Desfechos primários: A percepção subjetiva da sintomatologia da disfunção vestibular foi avaliada pela maioria dos estudos27,28,30-33,35, sendo a Escala Visual Analógica (EVA)27,31,32,35 o instrumento mais empregado para tal finalidade. Outros desfechos com destaque nas avaliações foram o equilíbrio corporal estático28,30-33,35 e dinâmico30,31,33,35. As escalas funcionais que analisam o impacto da tontura nas atividades de vida diária e qualidade de vida foram aplicadas em quatro estudos30,32-34, sendo o instrumento Dizziness Handicap Inventory (DHI) o mais usado30,33.

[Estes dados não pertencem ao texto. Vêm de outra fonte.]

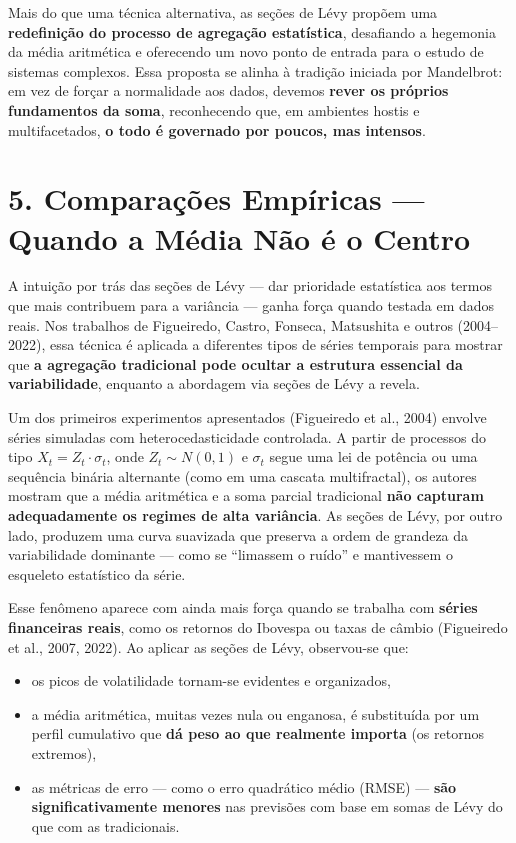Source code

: \documentclass[
  portuguese,
]{agujournal2019}
\providecommand{\tightlist}{%
  \setlength{\itemsep}{0pt}\setlength{\parskip}{0pt}}
\begin{document}
Mais do que uma técnica alternativa, as seções de Lévy propõem uma
\textbf{redefinição do processo de agregação estatística}, desafiando a
hegemonia da média aritmética e oferecendo um novo ponto de entrada para
o estudo de sistemas complexos. Essa proposta se alinha à tradição
iniciada por Mandelbrot: em vez de forçar a normalidade aos dados,
devemos \textbf{rever os próprios fundamentos da soma}, reconhecendo
que, em ambientes hostis e multifacetados, \textbf{o todo é governado
por poucos, mas intensos}.

\section{5. Comparações Empíricas --- Quando a Média Não é o
Centro}\label{comparauxe7uxf5es-empuxedricas-quando-a-muxe9dia-nuxe3o-uxe9-o-centro}

A intuição por trás das seções de Lévy --- dar prioridade estatística
aos termos que mais contribuem para a variância --- ganha força quando
testada em dados reais. Nos trabalhos de Figueiredo, Castro, Fonseca,
Matsushita e outros (2004--2022), essa técnica é aplicada a diferentes
tipos de séries temporais para mostrar que \textbf{a agregação
tradicional pode ocultar a estrutura essencial da variabilidade},
enquanto a abordagem via seções de Lévy a revela.

Um dos primeiros experimentos apresentados (Figueiredo et al., 2004)
envolve séries simuladas com heterocedasticidade controlada. A partir de
processos do tipo \(X_t = Z_t \cdot \sigma_t\), onde \(Z_t \sim N(0,1)\)
e \(\sigma_t\) segue uma lei de potência ou uma sequência binária
alternante (como em uma cascata multifractal), os autores mostram que a
média aritmética e a soma parcial tradicional \textbf{não capturam
adequadamente os regimes de alta variância}. As seções de Lévy, por
outro lado, produzem uma curva suavizada que preserva a ordem de
grandeza da variabilidade dominante --- como se ``limassem o ruído'' e
mantivessem o esqueleto estatístico da série.

Esse fenômeno aparece com ainda mais força quando se trabalha com
\textbf{séries financeiras reais}, como os retornos do Ibovespa ou taxas
de câmbio (Figueiredo et al., 2007, 2022). Ao aplicar as seções de Lévy,
observou-se que:

\begin{itemize}
\tightlist
\item
  os picos de volatilidade tornam-se evidentes e organizados,
\item
  a média aritmética, muitas vezes nula ou enganosa, é substituída por
  um perfil cumulativo que \textbf{dá peso ao que realmente importa} (os
  retornos extremos),
\item
  as métricas de erro --- como o erro quadrático médio (RMSE) ---
  \textbf{são significativamente menores} nas previsões com base em
  somas de Lévy do que com as tradicionais.
\end{itemize}
\end{document}
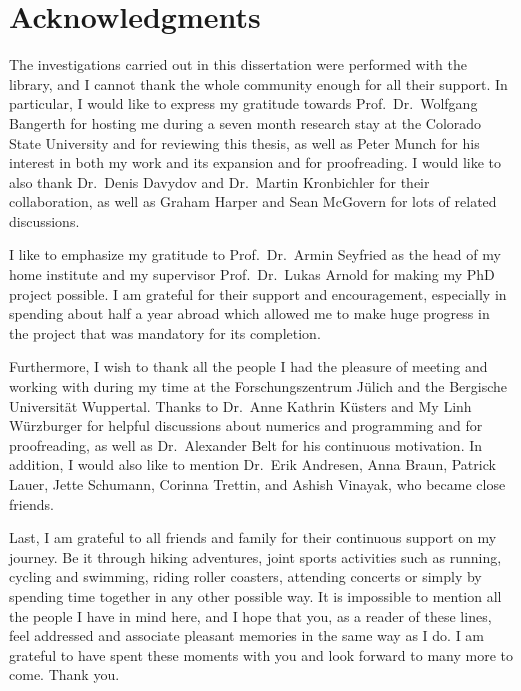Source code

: \section*{\centering Acknowledgments}

The investigations carried out in this dissertation were performed with the \dealii{} library, and I cannot thank the whole \dealii{} community enough for all their support. In particular, I would like to express my gratitude towards Prof.\ Dr.\ Wolfgang Bangerth for hosting me during a seven month research stay at the Colorado State University and for reviewing this thesis, as well as Peter Munch for his interest in both my work and its expansion and for proofreading. I would like to also thank Dr.\ Denis Davydov and Dr.\ Martin Kronbichler for their collaboration, as well as Graham Harper and Sean McGovern for lots of \dealii{} related discussions.

I like to emphasize my gratitude to Prof.\ Dr.\ Armin Seyfried as the head of my home institute and my supervisor Prof.\ Dr.\ Lukas Arnold for making my PhD project possible. I am grateful for their support and encouragement, especially in spending about half a year abroad which allowed me to make huge progress in the project that was mandatory for its completion.

Furthermore, I wish to thank all the people I had the pleasure of meeting and working with during my time at the Forschungszentrum Jülich and the Bergische Universität Wuppertal. Thanks to Dr.\ Anne Kathrin Küsters and My Linh Würzburger for helpful discussions about numerics and programming and for proofreading, as well as Dr.\ Alexander Belt for his continuous motivation. In addition, I would also like to mention Dr.\ Erik Andresen, Anna Braun, Patrick Lauer, Jette Schumann, Corinna Trettin, and Ashish Vinayak, who became close friends.

Last, I am grateful to all friends and family for their continuous support on my journey. Be it through hiking adventures, joint sports activities such as running, cycling and swimming, riding roller coasters, attending concerts or simply by spending time together in any other possible way. It is impossible to mention all the people I have in mind here, and I hope that you, as a reader of these lines, feel addressed and associate pleasant memories in the same way as I do. I am grateful to have spent these moments with you and look forward to many more to come. Thank you.
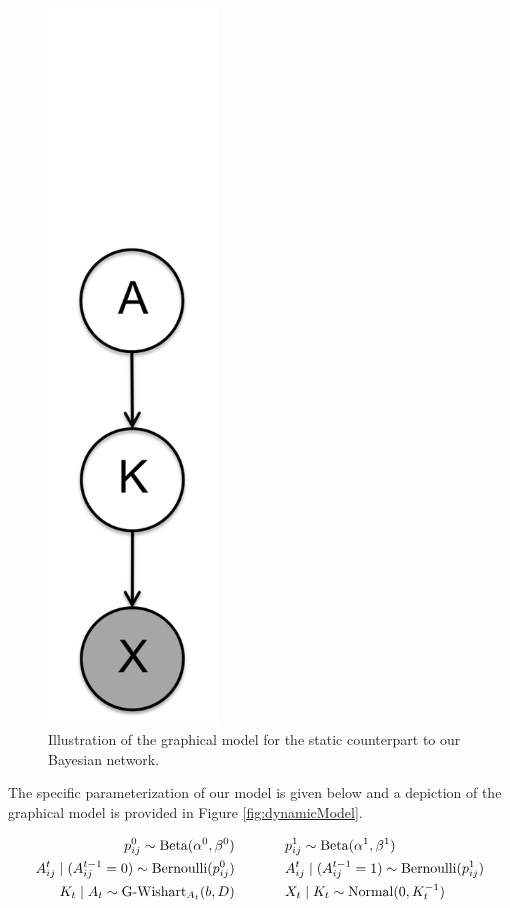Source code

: \documentclass{article}
\begin{document}
\begin{figure}[tbp]
\begin{minipage}[c]{0.24\linewidth}
      \includegraphics[width=0.4\textwidth]{fig/static_ggm_model.png}
      \caption{Illustration of the graphical model for the static counterpart to our Bayesian network.}
      \label{fig:staticModel}
  \end{minipage}
\end{figure}

The specific parameterization of our model is given below and a depiction of the graphical model is provided in Figure \ref{fig:dynamicModel}.

\begin{align*}
p_{ij}^0 \sim \text{Beta}(\alpha^0,\beta^0) &\hspace{.5in} p_{ij}^1 \sim \text{Beta}(\alpha^1,\beta^1) \\
A_{ij}^t \mid (A_{ij}^{t-1} = 0) \sim \text{Bernoulli}(p_{ij}^0) &\hspace{.5in} A_{ij}^t \mid (A_{ij}^{t-1} = 1) \sim \text{Bernoulli}(p_{ij}^1) \\
K_t \mid A_t \sim \text{G-Wishart}_{A_t}(b,D) &\hspace{.5in} X_t \mid K_t \sim \text{Normal}(0,K_t^{-1})
\end{align*}
\end{document}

Desfechos secundários: Os testes laboratoriais utilizados foram a posturografia computadorizada28,32,35, plataforma de força para marcha29, teste computadorizado de acuidade visual27 e ultrassonografia intracraniana com mapeamento doppler28.

Desenho metodológico

Todos os estudos eram de caráter experimental, com seleção dos participantes de forma aleatória para a composição dos grupos. A eficácia da RV foi analisada pela comparação entre as medidas pré e pós intervenção por RV com o grupo controle27,28,30,31,33-35 ou com outro protocolo29,32 . Os estudos de Vereeck et al.30 e Hånsson, Mansson e Håkansson31 realizaram análise de seguimento após o período de intervenção.

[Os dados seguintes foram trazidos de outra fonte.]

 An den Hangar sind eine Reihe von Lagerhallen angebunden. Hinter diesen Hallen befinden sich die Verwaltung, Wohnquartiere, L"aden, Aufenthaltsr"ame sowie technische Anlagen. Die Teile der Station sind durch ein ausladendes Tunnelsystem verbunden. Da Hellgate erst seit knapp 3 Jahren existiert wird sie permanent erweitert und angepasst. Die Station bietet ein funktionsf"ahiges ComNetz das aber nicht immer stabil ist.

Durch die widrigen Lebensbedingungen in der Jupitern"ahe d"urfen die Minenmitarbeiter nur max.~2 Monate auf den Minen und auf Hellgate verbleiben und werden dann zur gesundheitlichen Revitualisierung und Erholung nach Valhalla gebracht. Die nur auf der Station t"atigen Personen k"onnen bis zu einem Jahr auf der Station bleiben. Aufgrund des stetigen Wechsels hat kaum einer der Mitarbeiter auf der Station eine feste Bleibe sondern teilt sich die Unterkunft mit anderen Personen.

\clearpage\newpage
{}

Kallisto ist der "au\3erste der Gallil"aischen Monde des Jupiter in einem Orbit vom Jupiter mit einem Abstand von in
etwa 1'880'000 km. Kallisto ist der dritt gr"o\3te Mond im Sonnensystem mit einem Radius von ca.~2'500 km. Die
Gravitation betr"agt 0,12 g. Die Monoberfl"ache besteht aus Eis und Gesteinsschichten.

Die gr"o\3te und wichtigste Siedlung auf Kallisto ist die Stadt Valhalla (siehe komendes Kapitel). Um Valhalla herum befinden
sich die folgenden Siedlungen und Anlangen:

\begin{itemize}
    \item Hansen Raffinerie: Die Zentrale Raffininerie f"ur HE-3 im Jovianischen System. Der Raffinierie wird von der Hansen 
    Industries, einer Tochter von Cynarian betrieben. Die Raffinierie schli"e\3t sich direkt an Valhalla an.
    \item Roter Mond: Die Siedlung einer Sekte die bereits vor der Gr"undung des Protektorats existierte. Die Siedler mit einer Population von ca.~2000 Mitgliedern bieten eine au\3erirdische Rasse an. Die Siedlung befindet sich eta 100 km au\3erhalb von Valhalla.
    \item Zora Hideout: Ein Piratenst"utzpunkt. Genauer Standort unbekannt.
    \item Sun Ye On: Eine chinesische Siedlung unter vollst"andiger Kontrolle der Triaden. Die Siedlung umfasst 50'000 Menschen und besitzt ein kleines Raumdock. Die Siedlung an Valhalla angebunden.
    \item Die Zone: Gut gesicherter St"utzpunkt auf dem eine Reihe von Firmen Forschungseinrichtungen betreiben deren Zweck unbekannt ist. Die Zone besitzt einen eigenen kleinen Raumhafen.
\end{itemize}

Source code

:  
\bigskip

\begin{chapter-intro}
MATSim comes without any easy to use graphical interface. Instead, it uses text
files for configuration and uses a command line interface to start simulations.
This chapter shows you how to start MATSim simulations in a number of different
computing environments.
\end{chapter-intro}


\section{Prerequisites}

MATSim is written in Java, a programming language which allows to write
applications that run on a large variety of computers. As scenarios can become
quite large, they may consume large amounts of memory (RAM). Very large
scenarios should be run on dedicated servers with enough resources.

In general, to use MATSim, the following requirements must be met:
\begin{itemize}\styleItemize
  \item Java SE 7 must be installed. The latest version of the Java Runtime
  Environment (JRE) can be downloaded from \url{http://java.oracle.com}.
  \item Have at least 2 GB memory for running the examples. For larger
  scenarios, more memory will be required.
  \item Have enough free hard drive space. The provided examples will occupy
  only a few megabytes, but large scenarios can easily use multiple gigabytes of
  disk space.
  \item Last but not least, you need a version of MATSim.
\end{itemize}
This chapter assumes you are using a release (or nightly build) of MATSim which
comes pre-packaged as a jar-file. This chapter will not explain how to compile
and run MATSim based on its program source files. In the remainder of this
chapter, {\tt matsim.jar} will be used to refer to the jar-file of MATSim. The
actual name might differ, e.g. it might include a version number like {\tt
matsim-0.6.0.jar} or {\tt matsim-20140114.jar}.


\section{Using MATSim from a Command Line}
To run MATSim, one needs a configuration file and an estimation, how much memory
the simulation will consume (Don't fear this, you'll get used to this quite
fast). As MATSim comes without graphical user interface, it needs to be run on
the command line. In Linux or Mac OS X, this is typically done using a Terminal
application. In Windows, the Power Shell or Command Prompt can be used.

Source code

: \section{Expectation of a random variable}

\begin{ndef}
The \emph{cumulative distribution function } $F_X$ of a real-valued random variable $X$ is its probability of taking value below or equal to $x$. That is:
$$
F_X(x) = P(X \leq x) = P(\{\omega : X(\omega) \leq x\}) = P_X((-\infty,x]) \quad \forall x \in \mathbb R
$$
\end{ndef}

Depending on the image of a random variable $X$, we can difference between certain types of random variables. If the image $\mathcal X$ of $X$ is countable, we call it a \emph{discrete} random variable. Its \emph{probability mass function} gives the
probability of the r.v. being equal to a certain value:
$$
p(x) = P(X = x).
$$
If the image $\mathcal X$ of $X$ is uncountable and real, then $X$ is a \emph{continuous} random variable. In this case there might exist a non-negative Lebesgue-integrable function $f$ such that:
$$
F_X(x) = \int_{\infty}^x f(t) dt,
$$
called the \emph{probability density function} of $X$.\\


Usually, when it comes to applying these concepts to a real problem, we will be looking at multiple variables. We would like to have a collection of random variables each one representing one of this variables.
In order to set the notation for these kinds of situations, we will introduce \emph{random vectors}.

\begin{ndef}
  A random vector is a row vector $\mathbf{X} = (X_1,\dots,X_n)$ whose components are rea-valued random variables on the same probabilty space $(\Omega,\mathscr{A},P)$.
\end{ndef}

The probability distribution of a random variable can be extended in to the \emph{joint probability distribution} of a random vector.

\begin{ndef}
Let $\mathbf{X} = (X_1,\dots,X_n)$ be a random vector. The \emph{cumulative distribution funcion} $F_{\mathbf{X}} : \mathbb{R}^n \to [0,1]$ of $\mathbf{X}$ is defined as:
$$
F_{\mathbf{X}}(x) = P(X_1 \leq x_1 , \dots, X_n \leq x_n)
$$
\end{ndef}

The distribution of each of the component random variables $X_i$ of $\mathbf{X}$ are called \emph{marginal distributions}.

A análise metodológica pela escala PEDRo revelou que quatro dos artigos27,30,33,35 apresentaram delineamento de boa qualidade para a condução do estudo experimental e, consequentemente, com elevada evidência científica (Tabela 2).

Protocolo de intervenção

A proposta de intervenção mais utilizada foi o protocolo de RV de Cawthorne & Cooksey28,32-34. A maioria dos estudos recomendou, por meio de orientações e cartilhas, que os exercícios fossem realizados no domicílio27-30,33. Em três estudos27,28,30, os exercícios eram realizados exclusivamente no domicílio, de três30 a cinco27 vezes ao dia, sendo realizadas visitas ao terapeuta semanalmente27 ou a cada três semanas30 para orientar a progressão do tratamento. Nos demais estudos28,29,33, a inserção dos exercícios domiciliares foi feita para complementar a terapia realizada no centro de reablitação. As sessões de terapia foram realizadas em grupo pela maioria dos estudos29,31,33-35, administradas semanalmente29,33 e duas vezes por semana31,34,35. O tempo total de aplicação dos protocolos de exercícios variou entre o mínimo de cinco34 e o máximo de 20 semanas28,30.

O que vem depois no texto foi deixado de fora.